Opened 6 years ago
Last modified 16 months ago
#3670 new defect (bug)
Removing CDATA close tag ( ]]> ) unbalances the CDATA block
| Reported by: |
|
Owned by: |
|
|---|---|---|---|
| Priority: | normal | Milestone: | Future Release |
| Component: | Template | Version: | 2.1 |
| Severity: | minor | Keywords: | has-patch |
| Cc: | kirkpatrick, josephscott, westi, shidouhikari, luke.gedeon@… |
Description
I'm
not sure if this is a bug per se, but it breaks included JS in my
posts that are escaped with a CDATA section. I've basically commented
out the following line in the_content() every time I upgrade:
$content = str_replace(']]>', ']]>', $content);
A user on the wp-testers list indicated that this was part of making sure that included CDATA blocks didn't break RSS feeds. I don't use CDATA sections directly in my RSS feeds, so I haven't tested this. In my particular case, the JS is used to embed Flash movies (e.g. YouTube videos) in an XHTML compliant way (without embed tags). I have a custom plugin I've written that strips out the JS and replaces it with the embed tag in the RSS feed.
Perhaps we should use a flag to activate this when the app is going through a feed. Ideally, though, it would simply be removed. Odds are that the CDATA block is being used for a JS block in a post body, and since most RSS aggregators don't allow JS by default, it would be safe to simply remove CDATA blogs if is_feed() is set.
Attachments (6)
Change History (64)
I was the one who pointed out the reason for that line. The JS-replacement plugin is probably saving your feeds from the problem that line was added to fix.

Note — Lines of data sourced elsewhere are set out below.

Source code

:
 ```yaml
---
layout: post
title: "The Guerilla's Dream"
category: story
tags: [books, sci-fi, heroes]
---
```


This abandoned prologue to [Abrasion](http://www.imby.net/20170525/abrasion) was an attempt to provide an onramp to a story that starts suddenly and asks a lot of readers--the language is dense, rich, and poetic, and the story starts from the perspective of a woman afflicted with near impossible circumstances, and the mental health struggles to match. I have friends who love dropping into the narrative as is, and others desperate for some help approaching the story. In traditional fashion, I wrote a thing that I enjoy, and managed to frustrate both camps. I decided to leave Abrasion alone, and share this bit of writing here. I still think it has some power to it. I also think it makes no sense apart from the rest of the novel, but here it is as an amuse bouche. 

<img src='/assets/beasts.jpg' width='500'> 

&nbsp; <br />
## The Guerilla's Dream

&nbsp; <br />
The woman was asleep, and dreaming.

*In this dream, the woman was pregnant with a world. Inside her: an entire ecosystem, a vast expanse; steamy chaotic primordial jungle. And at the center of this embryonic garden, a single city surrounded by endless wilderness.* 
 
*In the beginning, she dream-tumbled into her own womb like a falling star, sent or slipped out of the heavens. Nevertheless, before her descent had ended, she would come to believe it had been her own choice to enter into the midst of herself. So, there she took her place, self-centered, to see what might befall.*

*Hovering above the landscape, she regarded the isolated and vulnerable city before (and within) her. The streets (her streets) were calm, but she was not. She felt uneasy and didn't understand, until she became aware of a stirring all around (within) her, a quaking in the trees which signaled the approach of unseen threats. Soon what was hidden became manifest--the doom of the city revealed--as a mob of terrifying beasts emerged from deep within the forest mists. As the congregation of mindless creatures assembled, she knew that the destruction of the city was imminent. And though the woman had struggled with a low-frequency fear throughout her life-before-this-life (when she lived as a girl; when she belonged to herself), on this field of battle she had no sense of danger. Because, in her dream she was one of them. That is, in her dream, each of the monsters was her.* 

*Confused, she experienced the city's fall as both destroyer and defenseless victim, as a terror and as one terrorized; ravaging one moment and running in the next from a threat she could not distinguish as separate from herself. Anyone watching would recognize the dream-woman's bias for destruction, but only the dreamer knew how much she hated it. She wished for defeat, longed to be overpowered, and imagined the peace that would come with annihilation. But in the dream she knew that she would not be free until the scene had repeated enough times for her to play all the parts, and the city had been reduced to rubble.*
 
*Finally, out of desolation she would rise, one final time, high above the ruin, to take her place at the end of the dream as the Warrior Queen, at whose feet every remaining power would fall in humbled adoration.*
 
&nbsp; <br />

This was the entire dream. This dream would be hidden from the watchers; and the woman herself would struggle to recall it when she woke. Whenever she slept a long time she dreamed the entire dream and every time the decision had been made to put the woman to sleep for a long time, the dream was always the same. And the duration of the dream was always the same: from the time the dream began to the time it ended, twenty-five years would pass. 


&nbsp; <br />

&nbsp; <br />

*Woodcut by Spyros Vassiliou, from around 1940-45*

I think we can come up with a better solution for this. If there is a good reason to wrap some of your post content as CDATA, perhaps you would be better served by adding a filter to your plugin to wrap the_content as CDATA.

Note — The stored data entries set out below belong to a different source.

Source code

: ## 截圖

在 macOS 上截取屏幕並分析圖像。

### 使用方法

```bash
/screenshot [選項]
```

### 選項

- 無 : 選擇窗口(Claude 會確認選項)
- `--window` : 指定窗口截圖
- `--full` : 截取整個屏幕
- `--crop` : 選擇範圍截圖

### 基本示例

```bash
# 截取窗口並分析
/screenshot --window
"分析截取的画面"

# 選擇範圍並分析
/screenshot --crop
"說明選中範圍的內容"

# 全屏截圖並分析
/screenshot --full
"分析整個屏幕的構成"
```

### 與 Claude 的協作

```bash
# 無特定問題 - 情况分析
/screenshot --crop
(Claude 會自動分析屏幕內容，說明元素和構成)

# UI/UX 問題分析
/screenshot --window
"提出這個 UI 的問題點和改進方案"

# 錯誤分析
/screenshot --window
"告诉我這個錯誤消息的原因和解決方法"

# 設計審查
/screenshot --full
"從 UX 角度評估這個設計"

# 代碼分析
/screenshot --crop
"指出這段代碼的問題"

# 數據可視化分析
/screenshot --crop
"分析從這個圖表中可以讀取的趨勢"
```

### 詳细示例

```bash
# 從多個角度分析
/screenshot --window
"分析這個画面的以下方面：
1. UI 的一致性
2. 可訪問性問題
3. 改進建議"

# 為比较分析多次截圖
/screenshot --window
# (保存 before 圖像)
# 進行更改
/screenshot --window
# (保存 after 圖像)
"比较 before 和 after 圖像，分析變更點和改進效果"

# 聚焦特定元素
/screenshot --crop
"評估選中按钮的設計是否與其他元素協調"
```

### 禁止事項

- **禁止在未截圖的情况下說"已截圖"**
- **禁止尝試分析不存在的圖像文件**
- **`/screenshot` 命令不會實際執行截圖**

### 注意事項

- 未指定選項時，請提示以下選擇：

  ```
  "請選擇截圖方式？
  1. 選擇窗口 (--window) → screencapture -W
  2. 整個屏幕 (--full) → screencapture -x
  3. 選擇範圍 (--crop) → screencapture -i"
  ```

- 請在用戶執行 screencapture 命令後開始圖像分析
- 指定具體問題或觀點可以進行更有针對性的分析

Has anyone else run into this?
I would also appreciate an update to make difference between feed / content, my plugin has exact the same problem, cause when I want the XHTML validation, I need the CDATA implementation, cause the "socalled" flashvars for a Flash video plugin are diveded by ampersand's. At the moment it's possible to use <!-- around CDATA to covers the CDATA problematic in the conent, but it seems to be deprecate from W3C.
So more and More Flash integration trap into this problematic
Andy, I agree that the filter is saving me from needing that line. But, embedded JS is a valid thing to do in the content. That replace function should only really happen when we are processing a feed. The global is_feed() (I think) method should just wrap that line at a minimum.
- Keywords dev-feedback added
Checking is_feed does not get to the root of the problem, which is that we are trying to nest CDATA sections where we should not. I don't know enough about XML but I think we ought to stop using CDATA markers in feed templates and use a function that can intelligently wrap any content in CDATA as needed, removing any nested markers.
Is there really any reason to encode them rather than simply remove them?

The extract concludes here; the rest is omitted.